There was some criticism of Biden in last week’s newsletter, and while it was milder than it could have been, I knew the minute I wrote it that some of you would email to say versions of “Give him a break. He’s a hell of a lot better than Trump.”

I agree. He’s a hell of a lot better than Trump.

And I worry. “A hell of a lot better than Trump” cannot become our new presidential baseline.

Regan (for newsletter newcomers, my dog) is a hell of a lot better than Trump, but I don’t want her at the Resolute Desk. Except maybe for a very quick photo. The adorableness of which we could definitely forge bipartisan agreement about.

More seriously: We should, indeed, never forget the danger and shame of Trump in the White House, never become so gratuitously derisive of other political leaders that we lose the ability to draw the line between flawed and fraudulent, never let an omnibus cynicism reopen the door to Trump or his likeness.

But we also can’t let the freak show of his presidency and the righteous relief that many of us feel over its end become a get-out-of-judgment-free card for his successors. That was, in fact, one of the greatest dangers of Trump: an emphatic and enduring lowering of our standards and expectations.

The media coverage of Biden in terms of Afghanistan has been withering, and I agree that there’s some whiplash to that. I agree that we journalists tend toward unqualified verdicts and run in packs. I’m no media apologist. I refer you to the previous section of this newsletter.

But it’s imperative that Biden be measured by his promises, by his past assurances and by his potential, not by the flaccid and forgiving yardstick of Trump. Trump was four years in our history. If we want 40 more good ones, he can be no more the metric than the compass.


Thank heaven for Anthony Lane. I’ve been reading and loving him in The New Yorker for decades now, usually on the subject of movies.

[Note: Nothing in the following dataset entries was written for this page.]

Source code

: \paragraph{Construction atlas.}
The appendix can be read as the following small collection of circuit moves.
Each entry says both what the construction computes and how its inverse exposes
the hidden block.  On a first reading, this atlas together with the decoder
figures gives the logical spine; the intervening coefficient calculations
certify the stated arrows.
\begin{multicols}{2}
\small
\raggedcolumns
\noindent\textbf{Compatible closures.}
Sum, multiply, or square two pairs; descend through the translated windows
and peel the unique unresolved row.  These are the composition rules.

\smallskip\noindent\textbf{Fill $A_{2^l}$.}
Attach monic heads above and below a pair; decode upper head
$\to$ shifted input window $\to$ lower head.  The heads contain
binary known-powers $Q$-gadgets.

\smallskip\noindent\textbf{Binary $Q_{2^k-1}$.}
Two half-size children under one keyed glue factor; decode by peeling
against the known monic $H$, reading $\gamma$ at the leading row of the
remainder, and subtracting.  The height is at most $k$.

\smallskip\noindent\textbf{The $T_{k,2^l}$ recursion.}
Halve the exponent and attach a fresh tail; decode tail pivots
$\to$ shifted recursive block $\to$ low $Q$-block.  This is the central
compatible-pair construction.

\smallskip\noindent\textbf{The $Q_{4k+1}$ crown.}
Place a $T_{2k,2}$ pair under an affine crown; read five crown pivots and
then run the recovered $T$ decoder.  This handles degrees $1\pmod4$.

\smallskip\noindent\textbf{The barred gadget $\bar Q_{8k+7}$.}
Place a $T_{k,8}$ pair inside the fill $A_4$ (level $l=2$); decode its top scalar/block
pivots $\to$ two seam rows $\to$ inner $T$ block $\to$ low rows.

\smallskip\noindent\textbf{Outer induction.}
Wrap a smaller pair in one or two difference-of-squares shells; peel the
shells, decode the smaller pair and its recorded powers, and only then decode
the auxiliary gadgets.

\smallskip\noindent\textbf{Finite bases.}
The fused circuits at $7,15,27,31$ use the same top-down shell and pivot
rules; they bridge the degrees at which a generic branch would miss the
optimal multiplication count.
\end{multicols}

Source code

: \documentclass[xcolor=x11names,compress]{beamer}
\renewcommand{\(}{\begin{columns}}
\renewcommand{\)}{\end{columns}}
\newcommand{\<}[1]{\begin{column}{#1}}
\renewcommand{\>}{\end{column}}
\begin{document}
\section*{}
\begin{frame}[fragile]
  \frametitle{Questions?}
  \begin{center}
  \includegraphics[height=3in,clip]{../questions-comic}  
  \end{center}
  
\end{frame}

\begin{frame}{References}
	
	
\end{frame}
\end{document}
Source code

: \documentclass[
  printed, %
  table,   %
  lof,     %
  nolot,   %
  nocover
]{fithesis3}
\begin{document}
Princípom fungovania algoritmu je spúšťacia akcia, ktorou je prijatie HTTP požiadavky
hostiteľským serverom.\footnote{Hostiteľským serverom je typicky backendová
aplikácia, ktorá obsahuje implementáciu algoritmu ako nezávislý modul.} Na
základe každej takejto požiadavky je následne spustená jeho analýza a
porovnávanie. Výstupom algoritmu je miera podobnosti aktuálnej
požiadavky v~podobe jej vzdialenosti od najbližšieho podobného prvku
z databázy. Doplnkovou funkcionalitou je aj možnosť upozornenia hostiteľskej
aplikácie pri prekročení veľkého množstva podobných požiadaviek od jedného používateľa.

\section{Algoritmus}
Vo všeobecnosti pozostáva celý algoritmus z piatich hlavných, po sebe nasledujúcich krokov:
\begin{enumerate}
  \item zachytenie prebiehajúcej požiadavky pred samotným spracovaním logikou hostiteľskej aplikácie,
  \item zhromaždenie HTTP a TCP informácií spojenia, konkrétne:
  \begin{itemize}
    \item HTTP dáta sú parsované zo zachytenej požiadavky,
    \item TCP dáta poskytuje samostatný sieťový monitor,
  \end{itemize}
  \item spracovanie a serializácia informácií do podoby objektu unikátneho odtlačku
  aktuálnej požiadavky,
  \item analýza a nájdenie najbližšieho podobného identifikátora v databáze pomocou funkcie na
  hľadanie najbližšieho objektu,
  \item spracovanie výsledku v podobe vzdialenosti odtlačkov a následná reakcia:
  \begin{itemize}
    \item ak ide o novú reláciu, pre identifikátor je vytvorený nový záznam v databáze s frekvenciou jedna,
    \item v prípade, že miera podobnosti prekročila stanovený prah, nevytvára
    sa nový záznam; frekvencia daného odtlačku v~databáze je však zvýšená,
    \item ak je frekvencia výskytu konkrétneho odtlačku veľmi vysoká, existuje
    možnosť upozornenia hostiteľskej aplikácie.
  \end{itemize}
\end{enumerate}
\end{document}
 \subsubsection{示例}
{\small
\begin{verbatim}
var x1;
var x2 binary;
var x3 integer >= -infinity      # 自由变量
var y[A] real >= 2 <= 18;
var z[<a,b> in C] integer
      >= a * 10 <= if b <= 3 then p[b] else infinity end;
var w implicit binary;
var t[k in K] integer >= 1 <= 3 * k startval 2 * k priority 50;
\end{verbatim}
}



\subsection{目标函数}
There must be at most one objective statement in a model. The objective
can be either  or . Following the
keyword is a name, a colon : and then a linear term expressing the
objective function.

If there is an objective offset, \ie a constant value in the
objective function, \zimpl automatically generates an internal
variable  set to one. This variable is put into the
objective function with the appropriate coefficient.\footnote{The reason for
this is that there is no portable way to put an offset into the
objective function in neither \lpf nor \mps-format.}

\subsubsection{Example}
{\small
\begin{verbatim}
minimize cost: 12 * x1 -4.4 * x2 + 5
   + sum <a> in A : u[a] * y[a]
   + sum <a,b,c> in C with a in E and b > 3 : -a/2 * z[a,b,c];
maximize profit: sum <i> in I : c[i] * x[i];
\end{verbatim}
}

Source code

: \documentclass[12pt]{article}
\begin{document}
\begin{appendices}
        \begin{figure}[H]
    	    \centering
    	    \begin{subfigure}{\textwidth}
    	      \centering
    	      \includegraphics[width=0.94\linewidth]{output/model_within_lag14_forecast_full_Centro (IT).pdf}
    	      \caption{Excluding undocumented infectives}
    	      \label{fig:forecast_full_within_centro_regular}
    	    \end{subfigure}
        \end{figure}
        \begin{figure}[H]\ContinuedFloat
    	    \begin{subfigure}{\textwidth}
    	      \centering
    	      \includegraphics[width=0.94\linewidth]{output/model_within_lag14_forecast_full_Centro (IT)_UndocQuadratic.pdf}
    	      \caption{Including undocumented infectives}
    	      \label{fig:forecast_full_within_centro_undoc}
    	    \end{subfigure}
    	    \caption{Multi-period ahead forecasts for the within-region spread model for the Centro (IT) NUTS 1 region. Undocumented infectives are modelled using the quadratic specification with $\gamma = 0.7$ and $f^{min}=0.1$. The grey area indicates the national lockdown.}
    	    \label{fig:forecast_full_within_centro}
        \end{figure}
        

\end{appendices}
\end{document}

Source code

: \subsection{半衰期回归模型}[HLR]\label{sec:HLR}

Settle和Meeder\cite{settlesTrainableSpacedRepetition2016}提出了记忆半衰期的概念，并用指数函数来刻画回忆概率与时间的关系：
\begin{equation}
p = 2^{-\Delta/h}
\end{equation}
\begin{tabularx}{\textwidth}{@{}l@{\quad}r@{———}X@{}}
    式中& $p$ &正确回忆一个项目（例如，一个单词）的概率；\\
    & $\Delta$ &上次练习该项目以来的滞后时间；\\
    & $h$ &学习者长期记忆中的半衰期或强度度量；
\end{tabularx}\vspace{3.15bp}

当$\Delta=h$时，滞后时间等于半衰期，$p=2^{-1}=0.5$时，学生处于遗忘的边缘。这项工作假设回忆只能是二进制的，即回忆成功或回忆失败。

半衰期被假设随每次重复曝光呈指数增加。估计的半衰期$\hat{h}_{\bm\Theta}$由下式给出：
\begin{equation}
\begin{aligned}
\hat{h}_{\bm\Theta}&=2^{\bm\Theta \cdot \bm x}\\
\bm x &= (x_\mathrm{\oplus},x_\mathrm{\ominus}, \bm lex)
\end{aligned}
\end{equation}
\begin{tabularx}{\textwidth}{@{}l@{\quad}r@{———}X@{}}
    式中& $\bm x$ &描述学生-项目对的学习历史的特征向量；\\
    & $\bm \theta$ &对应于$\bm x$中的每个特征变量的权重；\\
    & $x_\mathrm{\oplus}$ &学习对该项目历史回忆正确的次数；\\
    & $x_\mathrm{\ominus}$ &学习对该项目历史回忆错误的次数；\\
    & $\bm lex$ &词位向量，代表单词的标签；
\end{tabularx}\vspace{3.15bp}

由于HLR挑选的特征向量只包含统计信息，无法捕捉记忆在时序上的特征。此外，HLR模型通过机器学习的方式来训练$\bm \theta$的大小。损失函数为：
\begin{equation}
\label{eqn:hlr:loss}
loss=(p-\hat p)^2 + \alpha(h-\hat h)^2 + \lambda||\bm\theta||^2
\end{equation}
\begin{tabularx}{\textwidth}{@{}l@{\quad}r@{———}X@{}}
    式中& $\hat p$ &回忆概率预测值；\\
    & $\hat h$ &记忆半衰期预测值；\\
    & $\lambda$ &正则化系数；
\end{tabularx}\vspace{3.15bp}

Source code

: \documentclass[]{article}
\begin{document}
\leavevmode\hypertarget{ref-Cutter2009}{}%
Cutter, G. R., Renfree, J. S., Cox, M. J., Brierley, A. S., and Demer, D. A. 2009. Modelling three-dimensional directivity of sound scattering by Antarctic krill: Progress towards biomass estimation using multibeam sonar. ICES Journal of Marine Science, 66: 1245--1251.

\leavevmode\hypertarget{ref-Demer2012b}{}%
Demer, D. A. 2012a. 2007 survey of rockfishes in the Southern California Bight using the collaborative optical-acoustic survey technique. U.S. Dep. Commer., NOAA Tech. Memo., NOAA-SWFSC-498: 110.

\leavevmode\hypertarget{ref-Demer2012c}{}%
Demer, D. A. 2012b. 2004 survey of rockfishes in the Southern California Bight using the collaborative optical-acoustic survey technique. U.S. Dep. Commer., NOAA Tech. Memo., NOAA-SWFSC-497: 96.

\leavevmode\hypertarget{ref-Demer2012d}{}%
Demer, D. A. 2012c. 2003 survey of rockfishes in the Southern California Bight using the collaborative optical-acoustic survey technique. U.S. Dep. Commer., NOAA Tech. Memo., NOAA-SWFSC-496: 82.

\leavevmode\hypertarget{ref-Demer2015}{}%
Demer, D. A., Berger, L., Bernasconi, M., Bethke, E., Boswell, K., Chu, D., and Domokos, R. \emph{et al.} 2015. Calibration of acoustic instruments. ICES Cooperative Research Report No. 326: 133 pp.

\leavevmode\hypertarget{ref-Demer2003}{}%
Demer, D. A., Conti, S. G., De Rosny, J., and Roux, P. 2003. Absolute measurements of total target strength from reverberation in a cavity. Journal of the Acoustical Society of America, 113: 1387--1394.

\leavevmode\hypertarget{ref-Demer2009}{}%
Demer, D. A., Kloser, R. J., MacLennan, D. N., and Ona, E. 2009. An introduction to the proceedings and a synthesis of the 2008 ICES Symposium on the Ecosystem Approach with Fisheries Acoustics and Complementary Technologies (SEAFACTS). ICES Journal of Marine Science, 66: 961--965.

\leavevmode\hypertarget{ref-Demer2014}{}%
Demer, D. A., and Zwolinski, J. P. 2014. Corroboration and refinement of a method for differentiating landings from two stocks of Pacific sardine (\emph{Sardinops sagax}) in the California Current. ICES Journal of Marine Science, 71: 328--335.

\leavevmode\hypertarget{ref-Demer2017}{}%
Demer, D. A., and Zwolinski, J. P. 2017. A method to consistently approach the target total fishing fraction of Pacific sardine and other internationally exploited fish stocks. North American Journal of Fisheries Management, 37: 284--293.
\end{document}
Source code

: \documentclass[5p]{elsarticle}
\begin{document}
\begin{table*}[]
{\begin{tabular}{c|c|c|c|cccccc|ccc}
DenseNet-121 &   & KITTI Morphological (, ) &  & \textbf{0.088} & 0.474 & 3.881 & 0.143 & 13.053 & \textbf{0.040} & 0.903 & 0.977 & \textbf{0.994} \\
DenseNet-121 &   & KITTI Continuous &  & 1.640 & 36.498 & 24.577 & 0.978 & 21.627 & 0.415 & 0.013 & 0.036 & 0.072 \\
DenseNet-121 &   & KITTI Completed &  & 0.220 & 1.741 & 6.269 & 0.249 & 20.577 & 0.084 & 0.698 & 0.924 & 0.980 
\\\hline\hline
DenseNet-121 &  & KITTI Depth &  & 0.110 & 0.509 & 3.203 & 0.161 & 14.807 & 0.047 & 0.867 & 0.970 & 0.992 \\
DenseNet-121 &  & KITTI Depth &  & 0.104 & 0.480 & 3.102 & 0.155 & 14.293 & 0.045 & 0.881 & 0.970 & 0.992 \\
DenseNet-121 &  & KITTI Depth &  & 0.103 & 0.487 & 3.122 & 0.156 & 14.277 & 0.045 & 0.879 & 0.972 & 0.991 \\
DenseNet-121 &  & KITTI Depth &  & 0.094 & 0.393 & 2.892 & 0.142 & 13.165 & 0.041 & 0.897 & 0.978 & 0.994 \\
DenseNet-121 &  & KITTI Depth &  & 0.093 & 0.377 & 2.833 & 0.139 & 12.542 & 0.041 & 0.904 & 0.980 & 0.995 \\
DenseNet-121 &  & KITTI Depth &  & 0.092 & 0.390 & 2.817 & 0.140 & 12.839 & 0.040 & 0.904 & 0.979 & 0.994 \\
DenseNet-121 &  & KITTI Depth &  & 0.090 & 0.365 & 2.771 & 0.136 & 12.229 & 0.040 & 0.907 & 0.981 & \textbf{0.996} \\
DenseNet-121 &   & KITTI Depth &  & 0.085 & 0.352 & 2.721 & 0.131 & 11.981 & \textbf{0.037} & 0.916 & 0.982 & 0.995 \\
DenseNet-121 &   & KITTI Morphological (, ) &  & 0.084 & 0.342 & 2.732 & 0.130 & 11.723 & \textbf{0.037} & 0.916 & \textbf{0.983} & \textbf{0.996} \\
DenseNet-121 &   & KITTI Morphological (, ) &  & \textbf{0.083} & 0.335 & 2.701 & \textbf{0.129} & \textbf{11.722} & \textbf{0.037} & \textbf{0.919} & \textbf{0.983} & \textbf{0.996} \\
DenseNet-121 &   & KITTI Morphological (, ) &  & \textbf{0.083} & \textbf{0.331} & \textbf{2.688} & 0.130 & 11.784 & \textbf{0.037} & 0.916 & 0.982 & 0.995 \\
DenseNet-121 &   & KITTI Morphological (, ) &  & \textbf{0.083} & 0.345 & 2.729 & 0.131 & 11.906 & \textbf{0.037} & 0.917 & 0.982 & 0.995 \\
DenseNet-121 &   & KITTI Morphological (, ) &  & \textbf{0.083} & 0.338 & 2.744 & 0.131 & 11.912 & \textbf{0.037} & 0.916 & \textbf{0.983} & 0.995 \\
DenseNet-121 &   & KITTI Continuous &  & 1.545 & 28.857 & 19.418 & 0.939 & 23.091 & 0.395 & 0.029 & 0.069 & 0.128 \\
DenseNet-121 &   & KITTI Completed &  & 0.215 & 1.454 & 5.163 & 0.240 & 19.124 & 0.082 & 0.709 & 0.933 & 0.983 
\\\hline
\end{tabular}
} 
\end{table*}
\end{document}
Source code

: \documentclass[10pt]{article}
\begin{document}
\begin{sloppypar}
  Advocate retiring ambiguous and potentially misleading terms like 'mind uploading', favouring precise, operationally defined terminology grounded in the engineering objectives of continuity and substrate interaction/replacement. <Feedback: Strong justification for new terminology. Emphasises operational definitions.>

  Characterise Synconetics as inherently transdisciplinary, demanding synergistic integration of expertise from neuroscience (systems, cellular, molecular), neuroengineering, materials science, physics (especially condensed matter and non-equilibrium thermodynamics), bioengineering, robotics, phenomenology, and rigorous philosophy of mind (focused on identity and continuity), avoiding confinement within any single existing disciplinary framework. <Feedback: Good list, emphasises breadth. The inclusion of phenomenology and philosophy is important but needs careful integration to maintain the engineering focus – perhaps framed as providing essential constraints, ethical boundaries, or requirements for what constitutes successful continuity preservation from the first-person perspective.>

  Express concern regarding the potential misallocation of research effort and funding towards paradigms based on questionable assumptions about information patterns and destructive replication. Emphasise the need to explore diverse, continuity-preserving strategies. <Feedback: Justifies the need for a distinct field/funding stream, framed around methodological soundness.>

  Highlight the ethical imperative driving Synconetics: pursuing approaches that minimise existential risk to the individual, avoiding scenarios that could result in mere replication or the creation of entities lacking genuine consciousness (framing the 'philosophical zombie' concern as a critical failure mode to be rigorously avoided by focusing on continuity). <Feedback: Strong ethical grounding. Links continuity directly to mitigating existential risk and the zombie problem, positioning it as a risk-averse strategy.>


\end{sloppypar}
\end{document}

But this recent gem was about the Tokyo Olympics: “In the pool, the swimmers Caeleb Dressel, of the United States, and Emma McKeon, of Australia, won a dozen medals between them, thus proving that they are, to all intents and purposes, porpoises.” (Thanks to Russell Bershad of Hopewell Township, N.J., for nominating this.)

The whole article glittered, including his description of “Mondo Duplantis, a Swede with the demeanor of a Disney prince and the name of a tropical night club.” (Karen Gifford, Redding, Conn.)

Also in The New Yorker, Jill Lepore torched Facebook with the observation that “the more ethically dubious the business, the more grandiose and sanctimonious its mission statement.” (Robert Whalen, Marquette, Mich.)

A dreadful restaurant is a delightful opportunity for spirited prose, as Jay Rayner illustrated in his review in The Guardian of the Polo Lounge at the Dorchester Hotel in London: “The menu tells me they are delighted to bring ‘a taste of Tinseltown’ to London complete with ‘pink bougainvillea.’ And there it is, climbing the wall behind me. I touch it. The bougainvillea is plastic. So are the tables, the place mats and various of my fellow diners’ body parts. There’s anatomy on display tonight that hasn’t moved since 2010.” (Tom Richardson, Maplewood, N.J., and Rod Williams, Walnut Creek, Calif.)

I’m not a car person, so I didn’t know that car writing could have so much horsepower. But here’s a sample of what the reader who nominated it called the “gloriously overwritten” reviews by Dan Neil in The Wall Street Journal. It foreshadows an electric future for an iconic brand and revels in the petrol-powered present: “It’s strange to be contemplating Jaguars without the growl. No company ever fetishized the sounds of internal-combustion so completely. Our test car — equipped with a two-stage, active exhaust system and quad-exhaust outlets — was like an enchanted conch-shell of sentimental engine and exhaust notes.” (David Miller, Minneapolis)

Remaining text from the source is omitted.